Along with the above groups, it is also confined to the majority and minority groups in the region. Showing implicit bias for the in-group preferences, and sometimes members of marginalized groups show implicit in-group preferences. Context, like culture, local norms, and the role of the person in the group, can shape how biases are expressed and what effects they produce.

Trends over time, increased or decreased?

Well, the answer is mixed. There are some places where the bias has decreased over time, but some persist. A large-scale analysis of Project Implicit data—IAT from 2007 to 2020—shows that implicit attitudes over some targets have reduced, like sexual orientation, and racial-related measures have decreased among young cohorts. At the same time, some biases have shown a very small decline, and some have remained persistent. Patterns of responses differ according to age, region, and political ideology.

Several forces, like younger generations, have shown a weak sense of implicit bias due to changes in social norms, media representation, and changes in education. Changes in attitudes about sexual orientation and race-related associations have shown more shift than the attitude about people with body weight or disabilities. Implicit biases are not monolithic; they will be different for some and have no changes for some.

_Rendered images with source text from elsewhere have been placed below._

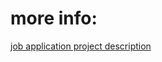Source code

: # more info:

[job application project description](https://gist.github.com/dkafayi/5334e8a3f1fc317d0f8b33141964df05)

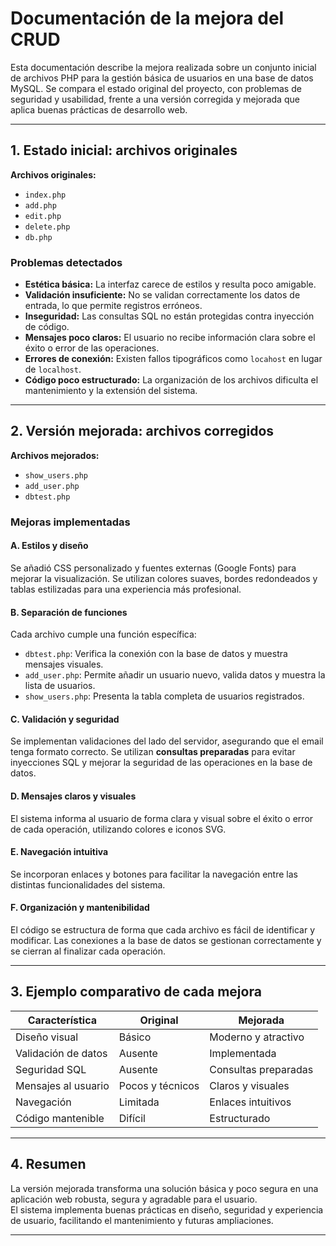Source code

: # Documentación de la mejora del CRUD

Esta documentación describe la mejora realizada sobre un conjunto inicial de archivos PHP para la gestión básica de usuarios en una base de datos MySQL. Se compara el estado original del proyecto, con problemas de seguridad y usabilidad, frente a una versión corregida y mejorada que aplica buenas prácticas de desarrollo web.

---

## 1. Estado inicial: archivos originales

**Archivos originales:**
- `index.php`
- `add.php`
- `edit.php`
- `delete.php`
- `db.php`

### Problemas detectados

- **Estética básica:** La interfaz carece de estilos y resulta poco amigable.
- **Validación insuficiente:** No se validan correctamente los datos de entrada, lo que permite registros erróneos.
- **Inseguridad:** Las consultas SQL no están protegidas contra inyección de código.
- **Mensajes poco claros:** El usuario no recibe información clara sobre el éxito o error de las operaciones.
- **Errores de conexión:** Existen fallos tipográficos como `locahost` en lugar de `localhost`.
- **Código poco estructurado:** La organización de los archivos dificulta el mantenimiento y la extensión del sistema.

---

## 2. Versión mejorada: archivos corregidos

**Archivos mejorados:**
- `show_users.php`
- `add_user.php`
- `dbtest.php`

### Mejoras implementadas

#### A. Estilos y diseño
Se añadió CSS personalizado y fuentes externas (Google Fonts) para mejorar la visualización. Se utilizan colores suaves, bordes redondeados y tablas estilizadas para una experiencia más profesional.

#### B. Separación de funciones
Cada archivo cumple una función específica:
- `dbtest.php`: Verifica la conexión con la base de datos y muestra mensajes visuales.
- `add_user.php`: Permite añadir un usuario nuevo, valida datos y muestra la lista de usuarios.
- `show_users.php`: Presenta la tabla completa de usuarios registrados.

#### C. Validación y seguridad
Se implementan validaciones del lado del servidor, asegurando que el email tenga formato correcto. Se utilizan **consultas preparadas** para evitar inyecciones SQL y mejorar la seguridad de las operaciones en la base de datos.

#### D. Mensajes claros y visuales
El sistema informa al usuario de forma clara y visual sobre el éxito o error de cada operación, utilizando colores e iconos SVG.

#### E. Navegación intuitiva
Se incorporan enlaces y botones para facilitar la navegación entre las distintas funcionalidades del sistema.

#### F. Organización y mantenibilidad
El código se estructura de forma que cada archivo es fácil de identificar y modificar. Las conexiones a la base de datos se gestionan correctamente y se cierran al finalizar cada operación.

---

## 3. Ejemplo comparativo de cada mejora

| Característica         | Original           | Mejorada            |
|------------------------|--------------------|---------------------|
| Diseño visual          | Básico             | Moderno y atractivo |
| Validación de datos    | Ausente            | Implementada        |
| Seguridad SQL          | Ausente            | Consultas preparadas|
| Mensajes al usuario    | Pocos y técnicos   | Claros y visuales   |
| Navegación             | Limitada           | Enlaces intuitivos  |
| Código mantenible      | Difícil            | Estructurado        |

---

## 4. Resumen

La versión mejorada transforma una solución básica y poco segura en una aplicación web robusta, segura y agradable para el usuario.  
El sistema implementa buenas prácticas en diseño, seguridad y experiencia de usuario, facilitando el mantenimiento y futuras ampliaciones.

---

The changes are important, as they can influence the decision-making in seconds. E.g., who needs to be in an important meeting, or a doctor spending a good amount of time explaining a treatment, or whether the person’s qualification and experience will help the work, rather than their race. When people in authority carry biases, those small effects show and can increase systematic disparities. There are some persistent biases still left where just spreading the awareness is not enough.

What reduces implicit bias and what does not

There are several research points made that can help reduce bias or its harmful effects.

  • Structural change: hiring and decision procedures, blind review, accountability, and policies that reduce discretionary bias are more reliable.

  • Long-term contact and representation: increased positive intergroup contact and diverse representation, not only in media but also in workplaces and leadership, can help reshape the associative networks over time.

  • Training, practice, and system changes: having short workshops about awareness produces short-term shifts in measures; having sustained programs that combine training with measurable policy or process changes is more promising.

In conclusion, implicit bias is an automatic and often hidden behavior that influences judgment and behavior that contributing to outcomes that could be unequal for historically marginalized communities or groups. Large-scale data with years of research from the years 2007-2020 show some declines that are absolutely important to show in certain implicit attitudes, like those around sexuality, race, and gender measures. Well, these changes are not necessarily seen in all aspects; some biases have not declined yet and remain strong enough to affect real-life decisions. The challenge is translating the promising trends into durable changes in institutions and everyday practice so that declines in implicit association can produce fairer outcomes for the people who need them most.